あくまでも個人的な理念型に過ぎないので、テクニカルの書籍などとは異なる部分もあるかもしれないが、私の実践に基づく実用的な理解を形にした ものなので、無駄は少ないと自負している。
記事を書くのは自分用のメモ目的ではあるが、一応一貫性を持たせるつもりであるので安心してほしい。
※添付画像について
画像は実際のMT5のスクショである。今回はUSDJUPYの5分足であるが、基本的にメジャー通貨であればどの通貨ペアにも共通すると思っている。(ボラティリティの低いペアには該当しない。)
時間軸は5分または15分であれば通用する。1分足も市場参加者が多い時間帯であれば大丈夫だが、やはりベストは5分足である。
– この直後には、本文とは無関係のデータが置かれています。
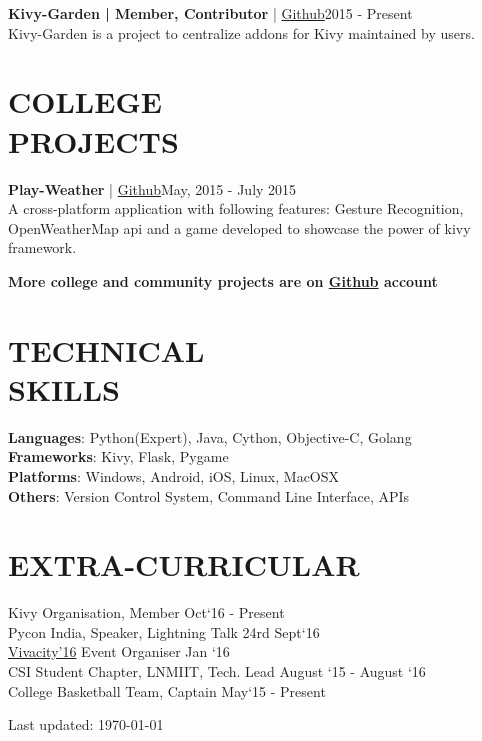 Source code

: \documentclass[margin]{res}
\begin{document}
\begin{resume}
{{    {\textbf{Kivy-Garden | Member, Contributor}  | \href{https://github.com/kivy-garden/garden.swipetodelete}{ Github}\hfill 2015 - Present \\
    Kivy-Garden is a project to centralize addons for Kivy maintained by users.\


\section{COLLEGE \\ PROJECTS}
    
    {\textbf{Play-Weather} | \href{https://github.com/kiok46/Play-Weather}{ Github}\hfill May, 2015 - July 2015 \\
    A cross-platform application with following features: Gesture Recognition, OpenWeatherMap api and a game developed to showcase the power of kivy framework.
    


     \textbf{More college and community projects are on \href{https://github.com/kiok46}{Github} account}

    
\section{TECHNICAL \\ SKILLS} {\textbf{Languages}:} Python(Expert), Java, Cython, Objective-C, Golang\\
    {\textbf{Frameworks}:} Kivy, Flask, Pygame\\
    {\textbf{Platforms}:} Windows, Android, iOS, Linux, MacOSX \\
    {\textbf{Others}:} Version Control System, Command Line Interface, APIs

\section{EXTRA-CURRICULAR\\ }
    {Kivy Organisation,} Member \hfill  Oct`16 - Present\\
    {Pycon India, Speaker,} Lightning Talk \hfill  24rd Sept`16\\
    \href{http://vivacity.lnmiit.ac.in/events.php}{Vivacity'16} Event Organiser \hfill Jan `16\\
    {CSI Student Chapter, LNMIIT,} Tech. Lead \hfill August `15 - August `16\\
    {College Basketball Team,} Captain \hfill  May`15 - Present\\

\begin{center}
  \begin{footnotesize}
    Last updated: \today \\
  \end{footnotesize}
\end{center}
}
}
}
}
\end{resume}
\end{document}
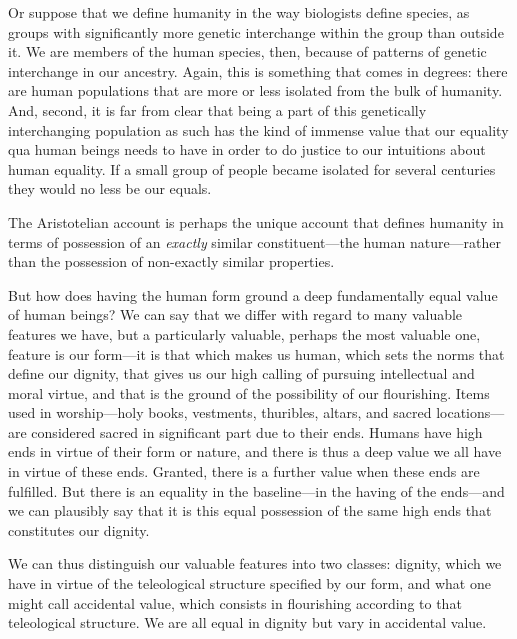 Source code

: Or suppose that we define humanity in the way biologists define species, as groups with significantly more genetic interchange
within the group than outside it. We are members of the human species, then, because of patterns of genetic interchange in our
ancestry. Again, this is something that comes in degrees: there are human populations that are more or less isolated from the 
bulk of humanity. And, second, it is far from clear that being a part of this genetically interchanging population as such
has the kind of immense value that our equality qua human beings needs to have in order to do justice to our intuitions about
human equality. If a small group of people became isolated for several centuries they would no less be our equals.

The Aristotelian account is perhaps the unique account that defines humanity in terms of possession of an \textit{exactly}
similar constituent---the human nature---rather than the possession of non-exactly similar properties. 

But how does having the human form ground a deep fundamentally equal value of human beings? We can say that we differ with regard 
to many valuable features we have, but a particularly valuable, perhaps the most valuable one, feature is our form---it is 
that which makes us human, which sets the norms that define our dignity, that gives us our high calling of pursuing intellectual and moral virtue, and 
that is the ground of the possibility of our flourishing. Items used in  worship---holy books, vestments, thuribles, 
altars, and sacred locations---are considered sacred in significant part due to their ends. Humans have high ends in
virtue of their form or nature, and there is thus a
deep value we all have in virtue of these ends. Granted, there is a further value when these ends are fulfilled. 
But there is an equality in the baseline---in the having of the ends---and we can plausibly say that it is this equal
possession of the same high ends that constitutes our dignity. 

We can thus distinguish our valuable features into two classes: dignity, which we have in virtue of the teleological structure
specified by our form, and what one might call accidental value, which consists in flourishing according to that teleological structure.
We are all equal in dignity but vary in accidental value. 


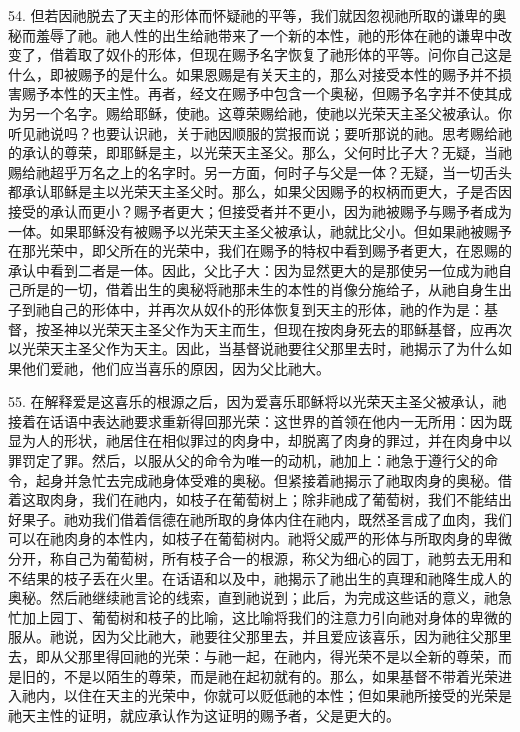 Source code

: 54. 但若因祂脱去了天主的形体而怀疑祂的平等，我们就因忽视祂所取的谦卑的奥秘而羞辱了祂。祂人性的出生给祂带来了一个新的本性，祂的形体在祂的谦卑中改变了，借着取了奴仆的形体，但现在赐予名字恢复了祂形体的平等。问你自己这是什么，即被赐予的是什么。如果恩赐是有关天主的，那么对接受本性的赐予并不损害赐予本性的天主性。再者，经文在赐予中包含一个奥秘，但赐予名字并不使其成为另一个名字。赐给耶稣，使祂。这尊荣赐给祂，使祂以光荣天主圣父被承认。你听见祂说吗？也要认识祂，关于祂因顺服的赏报而说；要听那说的祂。思考赐给祂的承认的尊荣，即耶稣是主，以光荣天主圣父。那么，父何时比子大？无疑，当祂赐给祂超乎万名之上的名字时。另一方面，何时子与父是一体？无疑，当一切舌头都承认耶稣是主以光荣天主圣父时。那么，如果父因赐予的权柄而更大，子是否因接受的承认而更小？赐予者更大；但接受者并不更小，因为祂被赐予与赐予者成为一体。如果耶稣没有被赐予以光荣天主圣父被承认，祂就比父小。但如果祂被赐予在那光荣中，即父所在的光荣中，我们在赐予的特权中看到赐予者更大，在恩赐的承认中看到二者是一体。因此，父比子大：因为显然更大的是那使另一位成为祂自己所是的一切，借着出生的奥秘将祂那未生的本性的肖像分施给子，从祂自身生出子到祂自己的形体中，并再次从奴仆的形体恢复到天主的形体，祂的作为是：基督，按圣神以光荣天主圣父作为天主而生，但现在按肉身死去的耶稣基督，应再次以光荣天主圣父作为天主。因此，当基督说祂要往父那里去时，祂揭示了为什么如果他们爱祂，他们应当喜乐的原因，因为父比祂大。\par

55. 在解释爱是这喜乐的根源之后，因为爱喜乐耶稣将以光荣天主圣父被承认，祂接着在话语中表达祂要求重新得回那光荣：这世界的首领在他内一无所用：因为既显为人的形状，祂居住在相似罪过的肉身中，却脱离了肉身的罪过，并在肉身中以罪罚定了罪。然后，以服从父的命令为唯一的动机，祂加上：祂急于遵行父的命令，起身并急忙去完成祂身体受难的奥秘。但紧接着祂揭示了祂取肉身的奥秘。借着这取肉身，我们在祂内，如枝子在葡萄树上；除非祂成了葡萄树，我们不能结出好果子。祂劝我们借着信德在祂所取的身体内住在祂内，既然圣言成了血肉，我们可以在祂肉身的本性内，如枝子在葡萄树内。祂将父威严的形体与所取肉身的卑微分开，称自己为葡萄树，所有枝子合一的根源，称父为细心的园丁，祂剪去无用和不结果的枝子丢在火里。在话语和以及中，祂揭示了祂出生的真理和祂降生成人的奥秘。然后祂继续祂言论的线索，直到祂说到；此后，为完成这些话的意义，祂急忙加上园丁、葡萄树和枝子的比喻，这比喻将我们的注意力引向祂对身体的卑微的服从。祂说，因为父比祂大，祂要往父那里去，并且爱应该喜乐，因为祂往父那里去，即从父那里得回祂的光荣：与祂一起，在祂内，得光荣不是以全新的尊荣，而是旧的，不是以陌生的尊荣，而是祂在起初就有的。那么，如果基督不带着光荣进入祂内，以住在天主的光荣中，你就可以贬低祂的本性；但如果祂所接受的光荣是祂天主性的证明，就应承认作为这证明的赐予者，父是更大的。\par

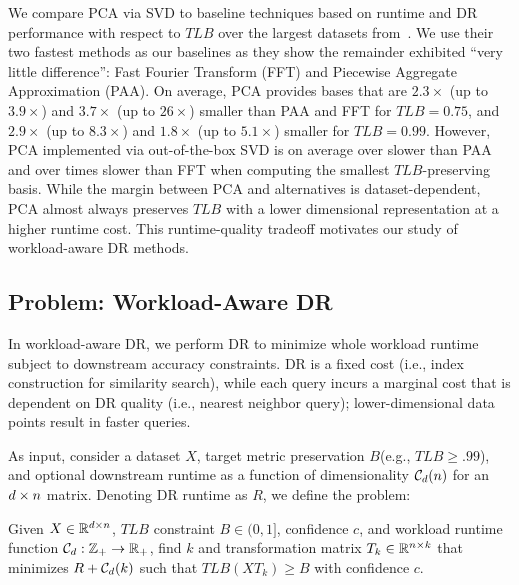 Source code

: We compare PCA via SVD to baseline techniques based on runtime and DR performance with respect to $TLB$ over the largest datasets from~\cite{keogh-study}. 
We use their two fastest methods as our baselines as they show the remainder exhibited ``very little difference'': Fast Fourier Transform (FFT) and Piecewise Aggregate Approximation (PAA).
On average, PCA provides bases that are $2.3\times$ (up to $3.9\times$) and $3.7\times$ (up to $26\times$)  smaller than PAA and FFT for $TLB = 0.75$, and $2.9\times$ (up to $8.3\times$) and $1.8\times$ (up to $5.1\times$) smaller for $TLB = 0.99$.
However, PCA implemented via out-of-the-box SVD is on average over  slower than PAA and over  times slower than FFT when computing the smallest $TLB$-preserving basis.
While the margin between PCA and alternatives is dataset-dependent, PCA almost always preserves $TLB$ with a lower dimensional representation at a higher runtime cost.
This runtime-quality tradeoff motivates our study of workload-aware DR methods. 




\subsection{Problem: Workload-Aware DR}
\label{subsec:wadr}

In workload-aware DR, we perform DR to minimize whole workload runtime subject to downstream accuracy constraints.
DR is a fixed cost (i.e., index construction for similarity search), while each query incurs a marginal cost that is dependent on DR quality (i.e., nearest neighbor query); lower-dimensional data points result in faster queries. 

As input, consider a dataset $X$, target metric preservation $B$(e.g., $TLB \geq .99$), and optional downstream runtime as a function of dimensionality $\mathcal{C}_{\color{black}d}({\color{black}n})$ for an ${\color{black}d}\times {\color{black}n}$ matrix.  
Denoting DR runtime as $R$, we define the problem:
\begin{problem}
\label{def:opt}
  Given $X \in \mathbb{R}^{{\color{black}d} \times {\color{black}n}}$, $TLB$ constraint $B \in 
  (0, 1]$, confidence $c$, and workload runtime function $\mathcal{C}_{\color{black}d}:\mathbb{Z}_{+} \rightarrow \mathbb{R}_{+}$, find $k$ and transformation
  matrix $T_k \in \mathbb{R}^{{\color{black}n} \times k}$ that minimizes $R + \mathcal{C}_{\color{black}d}(k)$
  such that $TLB(XT_k) \geq B$ with confidence $c$.
\end{problem}

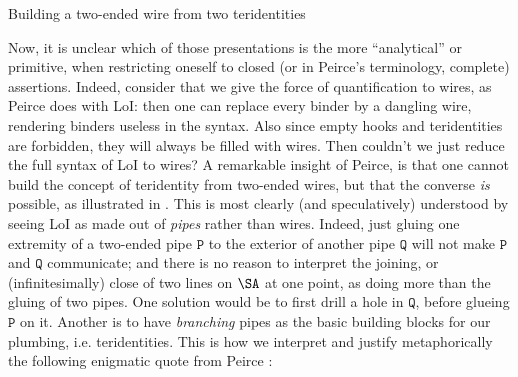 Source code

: \begin{scope}
\begin{marginfigure}
  \begin{center}
  \end{center}
  \caption{Building a two-ended wire from two teridentities}
\end{marginfigure}

Now, it is unclear which of those presentations is the more ``analytical'' or
primitive, when restricting oneself to closed (or in Peirce's terminology,
complete) assertions. Indeed, consider that we give the force of quantification
to wires, as Peirce does with LoI: then one can replace every binder by a
dangling wire, rendering binders useless in the syntax. Also since empty hooks
and teridentities are forbidden, they will always be filled with wires. Then
couldn't we just reduce the full syntax of LoI to wires? A remarkable insight of
Peirce, is that one cannot build the concept of teridentity from two-ended
wires, but that the converse \emph{is} possible, as illustrated in
. This is most clearly (and speculatively) understood
by seeing LoI as made out of \emph{pipes} rather than wires. Indeed, just gluing
one extremity of a two-ended pipe $\mathtt{P}$ to the exterior of another pipe
$\mathtt{Q}$ will not make $\mathtt{P}$ and $\mathtt{Q}$ communicate; and there
is no reason to interpret the joining, or (infinitesimally) close 
of two lines on $\SA$ at one point, as doing more than the gluing of two
pipes. One
solution would be to first drill a hole in $\mathtt{Q}$, before glueing
$\mathtt{P}$ on it. Another is to have \emph{branching} pipes as the basic
building blocks for our plumbing, i.e. teridentities. This is how we interpret
and justify metaphorically the following enigmatic quote from Peirce
\cite[p.~116]{Roberts+1973}:


\end{scope}
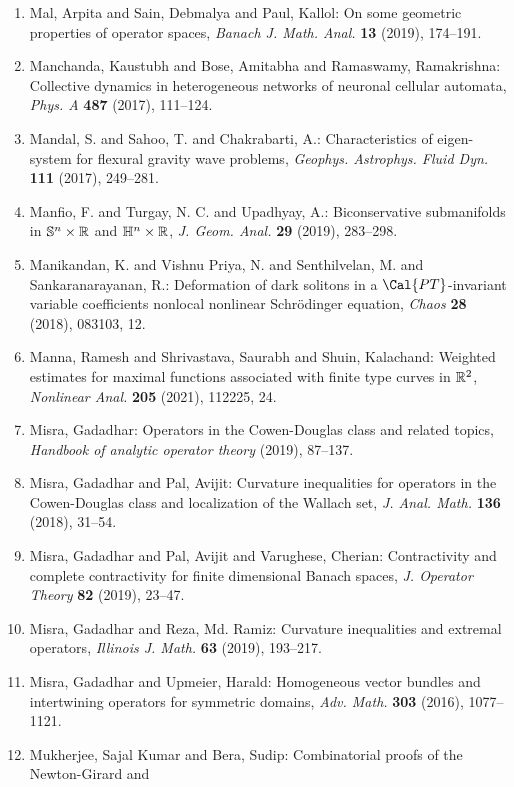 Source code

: \begin{enumerate}
\item Mal, Arpita and Sain, Debmalya and Paul, Kallol: On some geometric properties of operator spaces, \emph{Banach J. Math. Anal.} {\bf 13} (2019), 174--191.
\item Manchanda, Kaustubh and Bose, Amitabha and Ramaswamy,
Ramakrishna: Collective dynamics in heterogeneous networks of neuronal
cellular automata, \emph{Phys. A} {\bf 487} (2017), 111--124.
\item Mandal, S. and Sahoo, T. and Chakrabarti, A.: Characteristics of eigen-system for flexural gravity wave
problems, \emph{Geophys. Astrophys. Fluid Dyn.} {\bf 111} (2017), 249--281.
\item Manfio, F. and Turgay, N. C. and Upadhyay, A.: Biconservative submanifolds in {$\Bbb{S}^n\times\Bbb{R}$} and
{$\Bbb{H}^n\times\Bbb{R}$}, \emph{J. Geom. Anal.} {\bf 29} (2019), 283--298.
\item Manikandan, K. and Vishnu Priya, N. and Senthilvelan, M. and
Sankaranarayanan, R.: Deformation of dark solitons in a {$\Cal{PT}$}-invariant
variable coefficients nonlocal nonlinear {S}chr\"{o}dinger
equation, \emph{Chaos} {\bf 28} (2018), 083103, 12.
\item Manna, Ramesh and Shrivastava, Saurabh and Shuin, Kalachand: Weighted estimates for maximal functions associated with
finite type curves in {$\Bbb R^2$}, \emph{Nonlinear Anal.} {\bf 205} (2021), 112225, 24.
\item Misra, Gadadhar: Operators in the {C}owen-{D}ouglas class and related topics, \emph{Handbook of analytic operator theory} {\bf } (2019), 87--137.
\item Misra, Gadadhar and Pal, Avijit: Curvature inequalities for operators in the {C}owen-{D}ouglas
class and localization of the {W}allach set, \emph{J. Anal. Math.} {\bf 136} (2018), 31--54.
\item Misra, Gadadhar and Pal, Avijit and Varughese, Cherian: Contractivity and complete contractivity for finite
dimensional {B}anach spaces, \emph{J. Operator Theory} {\bf 82} (2019), 23--47.
\item Misra, Gadadhar and Reza, Md. Ramiz: Curvature inequalities and extremal operators, \emph{Illinois J. Math.} {\bf 63} (2019), 193--217.
\item Misra, Gadadhar and Upmeier, Harald: Homogeneous vector bundles and intertwining operators for
symmetric domains, \emph{Adv. Math.} {\bf 303} (2016), 1077--1121.
\item Mukherjee, Sajal Kumar and Bera, Sudip: Combinatorial proofs of the {N}ewton-{G}irard and

\end{enumerate}
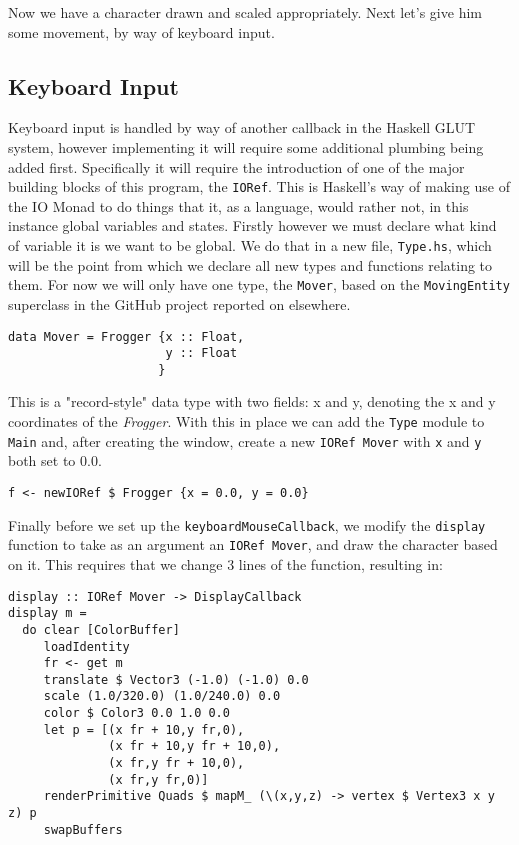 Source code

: \documentclass[12pt, a4paper]{report}
\begin{document}
Now we have a character drawn and scaled appropriately.
Next let's give him some movement, by way of keyboard input.

\subsection{Keyboard Input}

Keyboard input is handled by way of another callback in the Haskell GLUT system, however implementing it will require some additional plumbing being added first.
Specifically it will require the introduction of one of the major building blocks of this program, the \verb|IORef|.
This is Haskell's way of making use of the IO Monad to do things that it, as a language, would rather not, in this instance global variables and states.
Firstly however we must declare what kind of variable it is we want to be global.
We do that in a new file, \verb|Type.hs|, which will be the point from which we declare all new types and functions relating to them.
For now we will only have one type, the \verb|Mover|, based on the \verb|MovingEntity| superclass in the GitHub project reported on elsewhere.

\begin{lstlisting}
data Mover = Frogger {x :: Float,
                      y :: Float
                     }
\end{lstlisting}

This is a "record-style" data type with two fields: x and y, denoting the x and y coordinates of the \textit{Frogger}.
With this in place we can add the \verb|Type| module to \verb|Main| and, after creating the window, create a new \verb|IORef Mover| with \verb|x| and \verb|y| both set to 0.0.

\begin{lstlisting}
f <- newIORef $ Frogger {x = 0.0, y = 0.0}
\end{lstlisting}

Finally before we set up the \verb|keyboardMouseCallback|, we modify the \verb|display| function to take as an argument an \verb|IORef Mover|, and draw the character based on it.
This requires that we change 3 lines of the function, resulting in:

\begin{lstlisting}[xleftmargin=-0.1\textwidth, xrightmargin=-0.1\textwidth]
display :: IORef Mover -> DisplayCallback
display m =
  do clear [ColorBuffer]
     loadIdentity
     fr <- get m
     translate $ Vector3 (-1.0) (-1.0) 0.0
     scale (1.0/320.0) (1.0/240.0) 0.0
     color $ Color3 0.0 1.0 0.0
     let p = [(x fr + 10,y fr,0),
              (x fr + 10,y fr + 10,0),
              (x fr,y fr + 10,0),
              (x fr,y fr,0)]
     renderPrimitive Quads $ mapM_ (\(x,y,z) -> vertex $ Vertex3 x y z) p
     swapBuffers
\end{lstlisting}
\end{document}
(個人的に1H足で取引する場合には相対的にクソ相場が増えるのでおすすめしない。)
4つの理念型
4つの理念型は、以下の通りである。
1 トレンド
2 調整波
3 ショック
4 不明(説明できない形)
トレンド
波動が一方向に伸びていくことを「トレンド」と定義する。
具体的なトレンドの構成要素としては(上昇に限って定義すると)、
①高値の切り上げ
②安値の切り上げ
③上の①、②が時間的に継続すること
トレンドこそが最大にしてほぼ唯一のまともな取引機会であり、これを認識するために、すべてのチャート分類があると言っても過言ではない。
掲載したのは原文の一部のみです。